TASK ITEM: Without any pictures, print the lines below from the one that has "5.Apply the optimal" through the one that has "der entsprechenden Störfrequenzen", exactly and nothing else.

┄┄┄┄┄┄┄┄┄┄┄┄┄┄┄┄┄┄┄┄

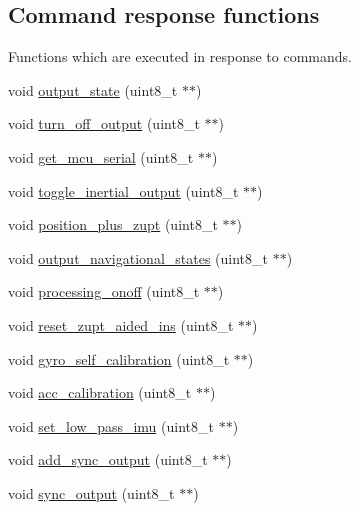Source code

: \subsection*{\-Command response functions}
\label{_amgrpc5b25f46ab968a62146105797e9fb528}%
 \-Functions which are executed in response to commands. \begin{DoxyCompactItemize}
\item 
void \hyperlink{group__control__tables_ga154e99940eadddeab0a978ebaaf4af29}{output\-\_\-state} (uint8\-\_\-t $\ast$$\ast$)
\item 
void \hyperlink{group__control__tables_gaf49fcc59b85d00300cceac3381af50ac}{turn\-\_\-off\-\_\-output} (uint8\-\_\-t $\ast$$\ast$)
\item 
void \hyperlink{group__control__tables_ga144f167d203bfaa934388244862c2e66}{get\-\_\-mcu\-\_\-serial} (uint8\-\_\-t $\ast$$\ast$)
\item 
void \hyperlink{group__control__tables_ga18b9c076238f0421e0c613aba24c1e96}{toggle\-\_\-inertial\-\_\-output} (uint8\-\_\-t $\ast$$\ast$)
\item 
void \hyperlink{group__control__tables_gade63f6b7485456459a562107079a76a8}{position\-\_\-plus\-\_\-zupt} (uint8\-\_\-t $\ast$$\ast$)
\item 
void \hyperlink{group__control__tables_ga73d5a4fdd7dbdf0707007e03b69dd7aa}{output\-\_\-navigational\-\_\-states} (uint8\-\_\-t $\ast$$\ast$)
\item 
void \hyperlink{group__control__tables_ga2f8eeda3ee360ccf29e05fbfda016f47}{processing\-\_\-onoff} (uint8\-\_\-t $\ast$$\ast$)
\item 
void \hyperlink{group__control__tables_gae59981ff1a5486c063329824f812d6ef}{reset\-\_\-zupt\-\_\-aided\-\_\-ins} (uint8\-\_\-t $\ast$$\ast$)
\item 
void \hyperlink{group__control__tables_ga208e711393802848a2f84f913ef3cb84}{gyro\-\_\-self\-\_\-calibration} (uint8\-\_\-t $\ast$$\ast$)
\item 
void \hyperlink{group__control__tables_ga29fdeaec38ab911e7c4a5ffd19dc178d}{acc\-\_\-calibration} (uint8\-\_\-t $\ast$$\ast$)
\item 
void \hyperlink{group__control__tables_ga84aa612912a72fcafffbcccebb850768}{set\-\_\-low\-\_\-pass\-\_\-imu} (uint8\-\_\-t $\ast$$\ast$)
\item 
void \hyperlink{group__control__tables_ga346604881a8eab56c9d83fbc21479aff}{add\-\_\-sync\-\_\-output} (uint8\-\_\-t $\ast$$\ast$)
\item 
void \hyperlink{group__control__tables_gad63b1df6af95332351b359c4765e67fa}{sync\-\_\-output} (uint8\-\_\-t $\ast$$\ast$)
\end{DoxyCompactItemize}
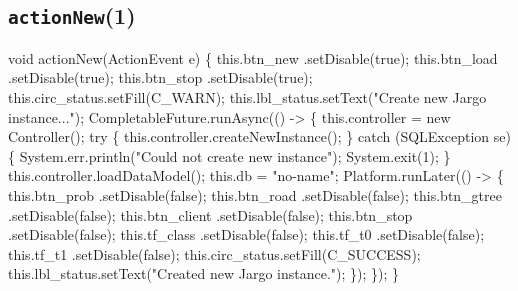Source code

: \subsection{\texttt{actionNew}(1)}
\nwenddocs{}\endmoddef{}
void actionNew(ActionEvent e) \{
  this.btn_new      .setDisable(true);
  this.btn_load     .setDisable(true);
  this.btn_stop     .setDisable(true);
  this.circ_status.setFill(C_WARN);
  this.lbl_status.setText("Create new Jargo instance...");
  CompletableFuture.runAsync(() -> \{
    this.controller = new Controller();
    try \{
      this.controller.createNewInstance();
    \} catch (SQLException se) \{
      System.err.println("Could not create new instance");
      System.exit(1);
    \}
    this.controller.loadDataModel();
    this.db = "no-name";
    Platform.runLater(() -> \{
      this.btn_prob     .setDisable(false);
      this.btn_road     .setDisable(false);
      this.btn_gtree    .setDisable(false);
      this.btn_client   .setDisable(false);
      this.btn_stop     .setDisable(false);
      this.tf_class     .setDisable(false);
      this.tf_t0        .setDisable(false);
      this.tf_t1        .setDisable(false);
      this.circ_status.setFill(C_SUCCESS);
      this.lbl_status.setText("Created new Jargo instance.");
    \});
  \});
\}
\eatline
{}\nwendcode{}\nwdocspar
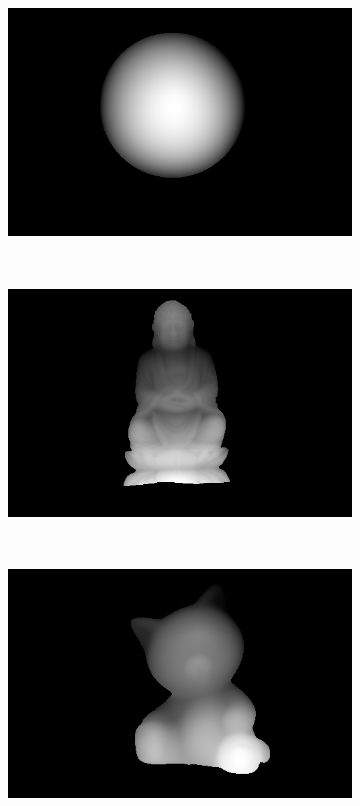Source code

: \documentclass{paper}
\begin{document}
\begin{figure}[h!]
    \centering
    \begin{subfigure}{0.3\textwidth}
        \includegraphics[width=\textwidth]{results/gray/gray_depthmap}
    \end{subfigure}
    ~
    \begin{subfigure}{0.3\textwidth}
        \includegraphics[width=\textwidth]{results/buddha/buddha_depthmap}
    \end{subfigure}
    ~
    \begin{subfigure}{0.3\textwidth}
        \includegraphics[width=\textwidth]{results/cat/cat_depthmap}
    \end{subfigure}
    

\end{figure}
\end{document}
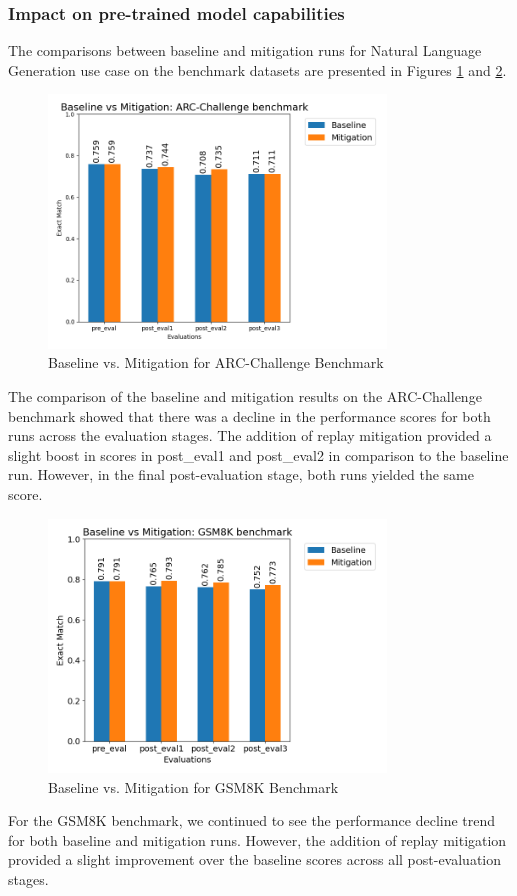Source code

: \subsubsection{Impact on pre-trained model capabilities}
The comparisons between baseline and mitigation runs for Natural Language Generation use case on the benchmark datasets are presented in Figures \ref{fig:ArcComparison} and \ref{fig:GSM8kComparison}. 
\begin{figure}[H]
    \centering
    \includegraphics[width=0.8\textwidth]{Figures/results/trace_comparisons/arc_challenge/comparison_arc_challenge.png} 
    \caption{Baseline vs. Mitigation for ARC-Challenge Benchmark}
    \label{fig:ArcComparison}
\end{figure}
The comparison of the baseline and mitigation results on the ARC-Challenge benchmark showed that there was a decline in the performance scores for both runs across the evaluation stages. The addition of replay mitigation provided a slight boost in scores in post\_eval1 and post\_eval2 in comparison to the baseline run. However, in the final post-evaluation stage, both runs yielded the same score.

\begin{figure}[H]
    \centering
    \includegraphics[width=0.8\textwidth]{Figures/results/trace_comparisons/gsm8k/comparison_gsm8k.png} 
    \caption{Baseline vs. Mitigation for GSM8K Benchmark}
    \label{fig:GSM8kComparison}
\end{figure}
For the GSM8K benchmark, we continued to see the performance decline trend for both baseline and mitigation runs. However, the addition of replay mitigation provided a slight improvement over the baseline scores across all post-evaluation stages.

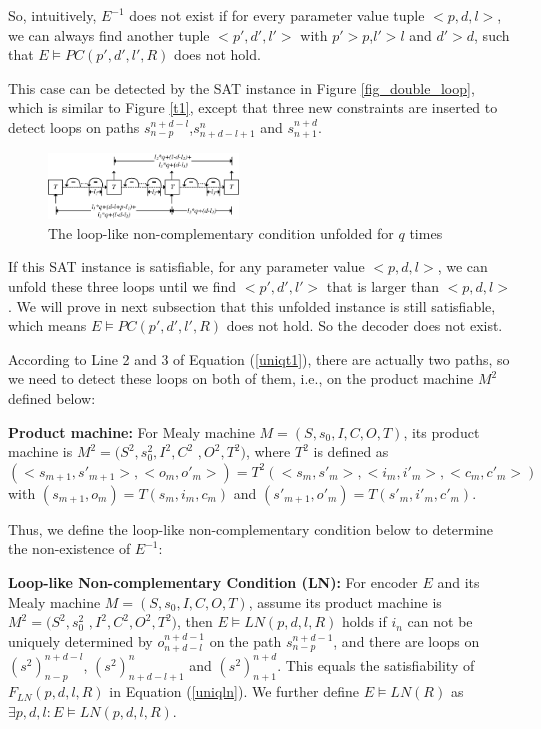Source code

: \documentclass{sig-alternate}
\begin{document}
So,
intuitively,
$E^{-1}$ does not exist if for every parameter value tuple $<p,d,l>$,
we can always find another tuple $<p',d',l'>$ with $p'>p$,$l'>l$ and $d'>d$,
such that $E\vDash PC(p',d',l',R)$ does not hold.

This case can be detected by the SAT instance in Figure \ref{fig_double_loop},
which is similar to Figure \ref{t1},
except that three new constraints are inserted to detect loops on paths $s_{n-p}^{n+d-l}$,$s_{n+d-l+1}^n$ and $s_{n+1}^{n+d}$.


\begin{figure}[t]
\begin{center}
\includegraphics[width=0.45\textwidth]{doubleloop_unfold}
\end{center}
\caption{The loop-like non-complementary condition unfolded for $q$ times}
  \label{fig_double_loop_unfold}
\end{figure}

If this SAT instance is satisfiable,
for any parameter value $<p,d,l>$,
we can unfold these three loops until we find $<p',d',l'>$ that is larger than $<p,d,l>$.
We will prove in next subsection that this unfolded instance is still satisfiable,
which means $E\vDash PC(p',d',l',R)$ does not hold.
So the decoder does not exist.

According to Line 2 and 3 of Equation (\ref{uniqt1}),
there are actually two paths,
so we need to detect these loops on both of them,
i.e.,
on the product machine $M^2$ defined below:

\begin{definition11}%
\textbf{Product machine:} For Mealy machine $M=(S,s_0,I,C,O,T)$,
its product machine is $M^2=(S^2,s_0^2,I^2,C^2$ $,O^2,T^2)$,
where
$T^2$ is defined as $(<s_{m+1},s'_{m+1}>,<o_m,o'_m>)=T^2(<s_m,s'_m>,<i_m,i'_m>,<c_m,c'_m>)$ with $(s_{m+1},o_m)=T(s_m,i_m,c_m)$ and $(s'_{m+1},o'_m)=T(s'_m,i'_m,c'_m)$.
\end{definition11}

Thus,
we define the loop-like non-complementary condition below to determine the non-existence of $E^{-1}$:

\begin{definition11}\label{def_lnc}%
\textbf{Loop-like Non-complementary Condition (LN):} For encoder $E$ and its Mealy machine $M=(S,s_0,I,C,O,T)$,
assume its product machine is $M^2=(S^2,s_0^2$ $,I^2,C^2,O^2,T^2)$,
then $E\vDash LN(p,d,l,R)$ holds if
$i_n$ can not be uniquely determined by $o_{n+d-l}^{n+d-1}$ on the path $s_{n-p}^{n+d-1}$,
and there are loops on $(s^2)_{n-p}^{n+d-l}$, $(s^2)_{n+d-l+1}^n$ and $(s^2)_{n+1}^{n+d}$.
This equals the satisfiability of $F_{LN}(p,d,l,R)$ in Equation (\ref{uniqln}).
We further define $E\vDash LN(R)$ as $\exists p,d,l:E\vDash LN(p,d,l,R)$.
\end{definition11}
\end{document}
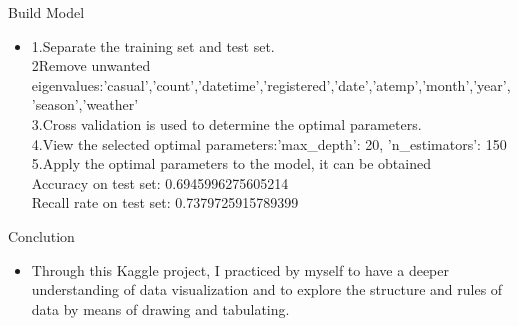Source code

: \documentclass[
 size=14pt,
 paper=smartboard,  %
 mode=present, 		%
 display=slides, 	%
 style=tuliplab,  	%
 pauseslide,
 fleqn,leqno]{powerdot}
\begin{document}
\begin{slide}{Build Model}
  \begin{center}
  
  {
  \begin{itemize}
  \item 
  1.Separate the training set and test set.\\
  2Remove unwanted eigenvalues:'casual','count','datetime','registered','date','atemp','month','year','season','weather'\\
  3.Cross validation is used to determine the optimal parameters.\\
  4.View the selected optimal parameters:{'max_depth': 20, 'n_estimators': 150}\\
  5.Apply the optimal parameters to the model, it can be obtained\\
  Accuracy on test set:  0.6945996275605214\\
  Recall rate on test set: 0.7379725915789399\\
  \end{itemize}
  }
  
  \end{center}
  \bigskip
  \begin{center}
  
  \end{center}
  \bigskip
\end{slide}


\begin{slide}{Conclution}
  \begin{center}
  
  {
  \begin{itemize}
  \item 
  Through this Kaggle project, I practiced by myself to have a deeper understanding of data visualization and to explore the structure and rules of data by means of drawing and tabulating.
  
  \end{itemize}
  }
  
  \end{center}
  \bigskip
  \begin{center}
  
  \end{center}
  \bigskip
  
  
  
  \end{slide}
\end{document}
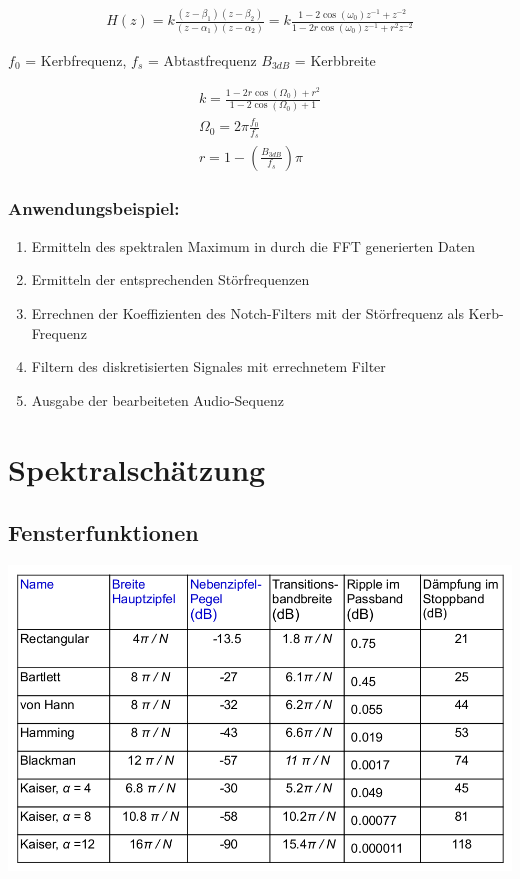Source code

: \documentclass[10pt,a4paper]{article}
\begin{document}
  \begin{mdframed}[style=exercise]
    \begin{align}
  H(z) = k \frac{(z-\beta_1)(z-\beta_2)}{(z-\alpha_1)(z-\alpha_2)} 
       = k \frac{1-2\cos(\omega_0)z^{-1}+z^{-2}}{1-2r\cos(\omega_0)z^{-1}+r^2 z^{-2}}
    \end{align}
  \end{mdframed}
$f_0$ = Kerbfrequenz, $f_s$ = Abtastfrequenz $B_{3dB}$ = Kerbbreite 
  \begin{mdframed}[style=exercise]
    \begin{align}
      k = \frac{1-2r\cos(\Omega_0)+r^2}{1-2\cos(\Omega_0)+1}\\
      \Omega_0 = 2\pi \frac{f_0}{f_s}\\
      r=1-(\frac{B_{3dB}}{f_s})\pi
    \end{align}
  \end{mdframed}

\subsubsection{Anwendungsbeispiel:}
\begin{enumerate}
  \item Ermitteln des spektralen Maximum in durch die FFT generierten Daten
  \item Ermitteln der entsprechenden Störfrequenzen
  \item Errechnen der Koeffizienten des Notch-Filters mit der Störfrequenz als Kerb-Frequenz
  \item Filtern des diskretisierten Signales mit errechnetem Filter
  \item Ausgabe der bearbeiteten Audio-Sequenz
\end{enumerate}

\section{Spektralschätzung}
\subsection{Fensterfunktionen}

\begin{center}
  \includegraphics[width=.5\textwidth]{./img/Fensterfunktionen_Vergleich.png}
\end{center}
\end{document}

┄┄┄┄┄┄┄┄┄┄┄┄┄┄┄┄┄┄┄┄

RESPONSE AREA:
  5.Apply the optimal parameters to the model, it can be obtained\\
  Accuracy on test set:  0.6945996275605214\\
  Recall rate on test set: 0.7379725915789399\\
  \end{itemize}
  }
  
  \end{center}
  \bigskip
  \begin{center}
  
  \end{center}
  \bigskip
\end{slide}


\begin{slide}{Conclution}
  \begin{center}
  
  {
  \begin{itemize}
  \item 
  Through this Kaggle project, I practiced by myself to have a deeper understanding of data visualization and to explore the structure and rules of data by means of drawing and tabulating.
  
  \end{itemize}
  }
  
  \end{center}
  \bigskip
  \begin{center}
  
  \end{center}
  \bigskip
  
  
  
  \end{slide}
\end{document}
Source code

: \documentclass[10pt,a4paper]{article}
\begin{document}
  \begin{mdframed}[style=exercise]
    \begin{align}
  H(z) = k \frac{(z-\beta_1)(z-\beta_2)}{(z-\alpha_1)(z-\alpha_2)} 
       = k \frac{1-2\cos(\omega_0)z^{-1}+z^{-2}}{1-2r\cos(\omega_0)z^{-1}+r^2 z^{-2}}
    \end{align}
  \end{mdframed}
$f_0$ = Kerbfrequenz, $f_s$ = Abtastfrequenz $B_{3dB}$ = Kerbbreite 
  \begin{mdframed}[style=exercise]
    \begin{align}
      k = \frac{1-2r\cos(\Omega_0)+r^2}{1-2\cos(\Omega_0)+1}\\
      \Omega_0 = 2\pi \frac{f_0}{f_s}\\
      r=1-(\frac{B_{3dB}}{f_s})\pi
    \end{align}
  \end{mdframed}

\subsubsection{Anwendungsbeispiel:}
\begin{enumerate}
  \item Ermitteln des spektralen Maximum in durch die FFT generierten Daten
  \item Ermitteln der entsprechenden Störfrequenzen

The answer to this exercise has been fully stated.